Ethan Witkowski Spring 2019
At the lowest and highest percentiles, Psychology and Classics students score the same. However, within the bounds of the distributions, Classics students score higher than Psychology students.
At the lowest and highest percentiles, Psychology and Economics students score the same. However, Economics students score higher than Psychology students at higher percentiles, while Psychology students score higher than Economics students at lower percentiles.
A Q-Q plot of the distributions of SAT verbal and quantitative test scores displays how the scores for each test compare at different percentiles.
A scatterplot plotting the verbal and quantitative SAT test scores displays what a student’s verbal test score is, given a quantitative score (or vice versa). Across the range of scores, this discerns the relationship (correlation) between verbal and quantitative SAT test scores.
A Q-Q plot and scatterplot differ in that one evaluates distributions of two datasets and the other evaluates how verbal test scores vary given a range of quantitative scores (or vice versa).
anova_table <- data.frame("Source" = c("Between","Within","Total"),
"Df" = c(1,98,99),
"Sum Sq" = c(1869.2,10593.8,12463),
"Mean Sq" = c(1869.2,108.1," "),
"F-value" = c(17.29," "," "))
anova_table
## Source Df Sum.Sq Mean.Sq F.value
## 1 Between 1 1869.2 1869.2 17.29
## 2 Within 98 10593.8 108.1
## 3 Total 99 12463.0
Carbon ratios of ivory from different regions do vary, however, they do not vary a great amount.

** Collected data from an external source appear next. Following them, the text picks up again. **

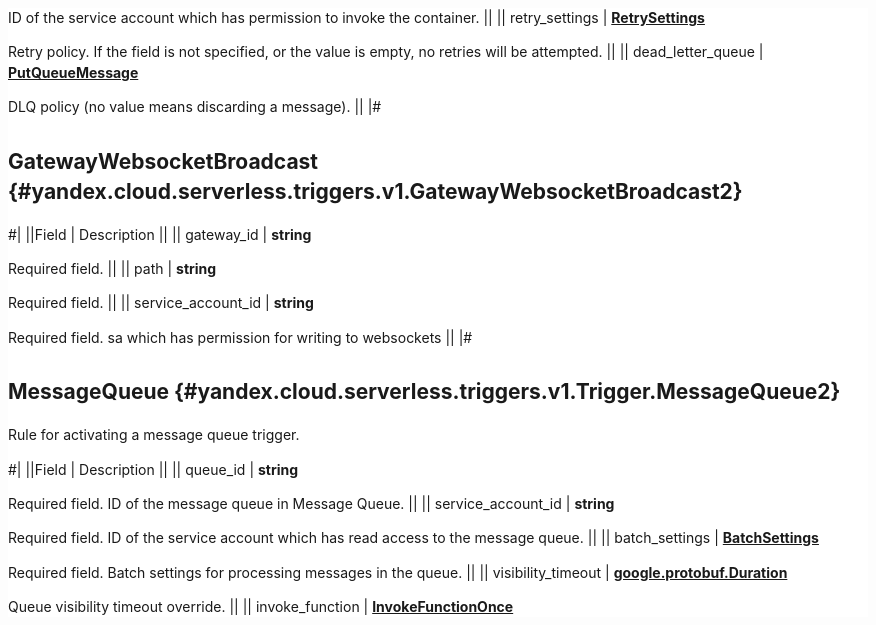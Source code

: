 ID of the service account which has permission to invoke the container. ||
|| retry_settings | **[RetrySettings](#yandex.cloud.serverless.triggers.v1.RetrySettings2)**

Retry policy. If the field is not specified, or the value is empty, no retries will be attempted. ||
|| dead_letter_queue | **[PutQueueMessage](#yandex.cloud.serverless.triggers.v1.PutQueueMessage2)**

DLQ policy (no value means discarding a message). ||
|#

## GatewayWebsocketBroadcast {#yandex.cloud.serverless.triggers.v1.GatewayWebsocketBroadcast2}

#|
||Field | Description ||
|| gateway_id | **string**

Required field.  ||
|| path | **string**

Required field.  ||
|| service_account_id | **string**

Required field. sa which has permission for writing to websockets ||
|#

## MessageQueue {#yandex.cloud.serverless.triggers.v1.Trigger.MessageQueue2}

Rule for activating a message queue trigger.

#|
||Field | Description ||
|| queue_id | **string**

Required field. ID of the message queue in Message Queue. ||
|| service_account_id | **string**

Required field. ID of the service account which has read access to the message queue. ||
|| batch_settings | **[BatchSettings](#yandex.cloud.serverless.triggers.v1.BatchSettings2)**

Required field. Batch settings for processing messages in the queue. ||
|| visibility_timeout | **[google.protobuf.Duration](https://developers.google.com/protocol-buffers/docs/reference/csharp/class/google/protobuf/well-known-types/duration)**

Queue visibility timeout override. ||
|| invoke_function | **[InvokeFunctionOnce](#yandex.cloud.serverless.triggers.v1.InvokeFunctionOnce2)**
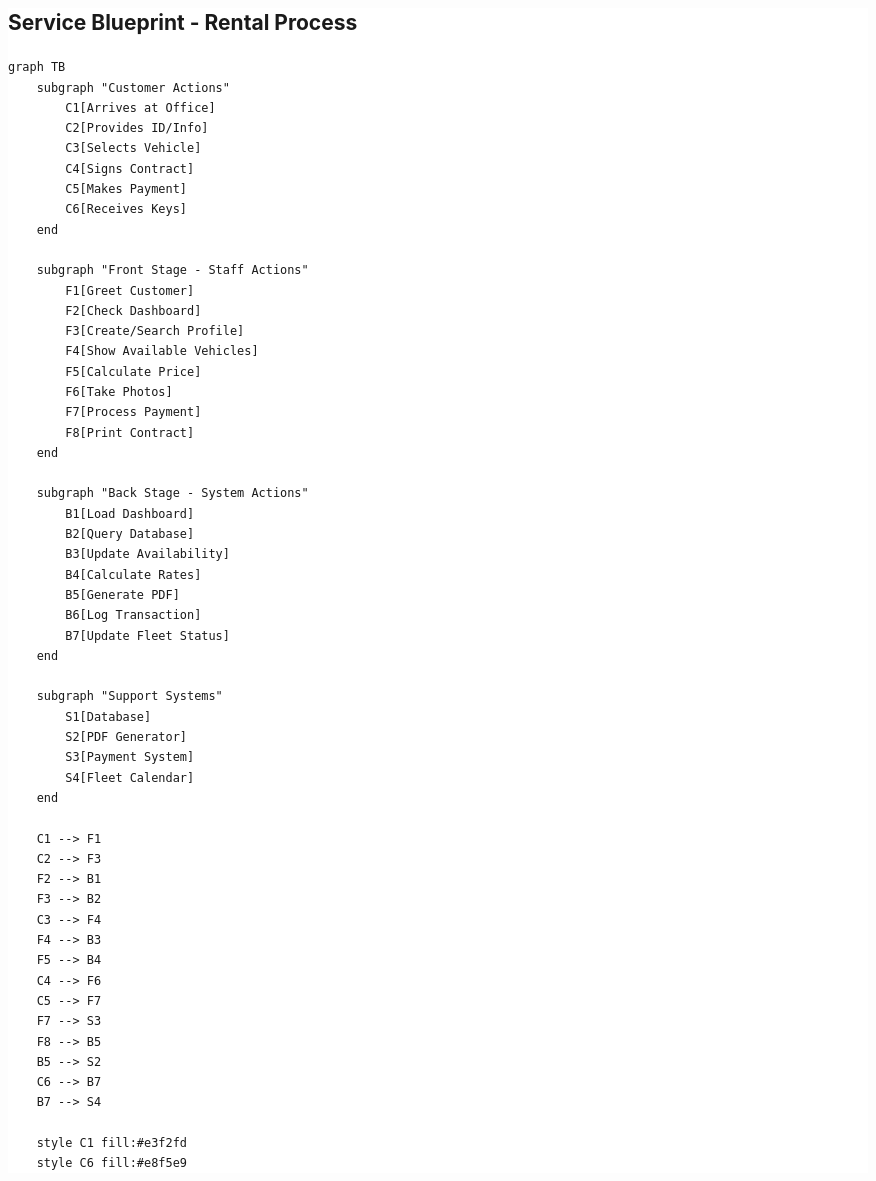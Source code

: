 ## Service Blueprint - Rental Process

```mermaid
graph TB
    subgraph "Customer Actions"
        C1[Arrives at Office]
        C2[Provides ID/Info]
        C3[Selects Vehicle]
        C4[Signs Contract]
        C5[Makes Payment]
        C6[Receives Keys]
    end
    
    subgraph "Front Stage - Staff Actions"
        F1[Greet Customer]
        F2[Check Dashboard]
        F3[Create/Search Profile]
        F4[Show Available Vehicles]
        F5[Calculate Price]
        F6[Take Photos]
        F7[Process Payment]
        F8[Print Contract]
    end
    
    subgraph "Back Stage - System Actions"
        B1[Load Dashboard]
        B2[Query Database]
        B3[Update Availability]
        B4[Calculate Rates]
        B5[Generate PDF]
        B6[Log Transaction]
        B7[Update Fleet Status]
    end
    
    subgraph "Support Systems"
        S1[Database]
        S2[PDF Generator]
        S3[Payment System]
        S4[Fleet Calendar]
    end
    
    C1 --> F1
    C2 --> F3
    F2 --> B1
    F3 --> B2
    C3 --> F4
    F4 --> B3
    F5 --> B4
    C4 --> F6
    C5 --> F7
    F7 --> S3
    F8 --> B5
    B5 --> S2
    C6 --> B7
    B7 --> S4
    
    style C1 fill:#e3f2fd
    style C6 fill:#e8f5e9
```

It is unclear if they vary significantly.
The assumption of normality appears to hold, however, they are not perfectly normal distributions.
It is not clear that the assumption of equal variances holds true for this dataset.
## Analysis of Variance Table
##
## Response: carbon
## Df Sum Sq Mean Sq F value Pr(>F)
## region 4 413.65 103.412 31.651 < 2.2e-16 ***
## Residuals 490 1600.93 3.267
## ---
## Signif. codes: 0 '***' 0.001 '**' 0.01 '*' 0.05 '.' 0.1 ' ' 1
There is a significant difference in carbon ratios from ivory in different regions.
This is because the p-value is less than .10 (< 2.2e-16).
## Tukey multiple comparisons of means
## 95% family-wise confidence level
##
## Fit: aov(formula = fit1)
##
## $region
## diff lwr upr p adj
## CAfr-Asia -2.29916667 -4.1062811 -0.4920522 0.0048776
## EAfr-Asia -0.26385135 -2.1934931 1.6657904 0.9958149
## SAfr-Asia -0.35771073 -2.1340552 1.4186337 0.9817489
## WAfr-Asia -2.05452899 -3.9029126 -0.2061454 0.0207243
## EAfr-CAfr 2.03531532 1.1046905 2.9659401 0.0000000
## SAfr-CAfr 1.94145594 1.3956127 2.4872991 0.0000000
## WAfr-CAfr 0.24463768 -0.5030703 0.9923457 0.8984088
## SAfr-EAfr -0.09385938 -0.9632267 0.7755079 0.9983329
## WAfr-EAfr -1.79067763 -2.7991031 -0.7822521 0.0000155
## WAfr-SAfr -1.69681826 -2.3667468 -1.0268898 0.0000000
The regions that are significantly different are: Central Africa & Asia, West Africa & Asia, East Africa & Central Africa, South Africa & Central Africa, West Africa & East Africa, West Africa & South Africa
The residuals appear to form a T-distribution, not a normal distribution.
## [1] 0.2053282
0.205 is a relatively low R-squared value.
An ivory sample’s carbon ratio should not be used to determine its region of origin as the low r-squared value indicates a small effect size.
It is similar because we are very confident there is a difference (statistical significance), due to the small p-value, but the difference in the maginitude between means is quite small (effect size).
In turn, statistical significance does not necessarily lead to a large effect size.
We should test if nitrogen and oxygen ratios are predictors of region of origin.
We may log transform the data to closer satisfy the normality and equal variance assumptions.
Researcher degrees of freedom is the set of methods a researcher can use in their experiment or analysis of data. It includes the type of observation, sample size, accounting for confounding variables, statistical technique, etc. P-hacking occurs when a researcher explores multiple degrees of freedom, but only publishes the method that produces the result they desire.
You should not believe a result from any one scientific study because, as the article shows, researchers can obtain conflicting results by using different methods or datasets. This is especially true for results with a p-value close to .05, as nearly 5% of the time the result may be due to chance. We should consider a finding reliable when multiple replication studies show the same result.
Replication studies are studies that repeat the methods of an already published study to assure the results are valid. Replication studies are rare because there is little incentive for scientists to perform them, as they will gain more recognition if they perform exploratory research to find novel results.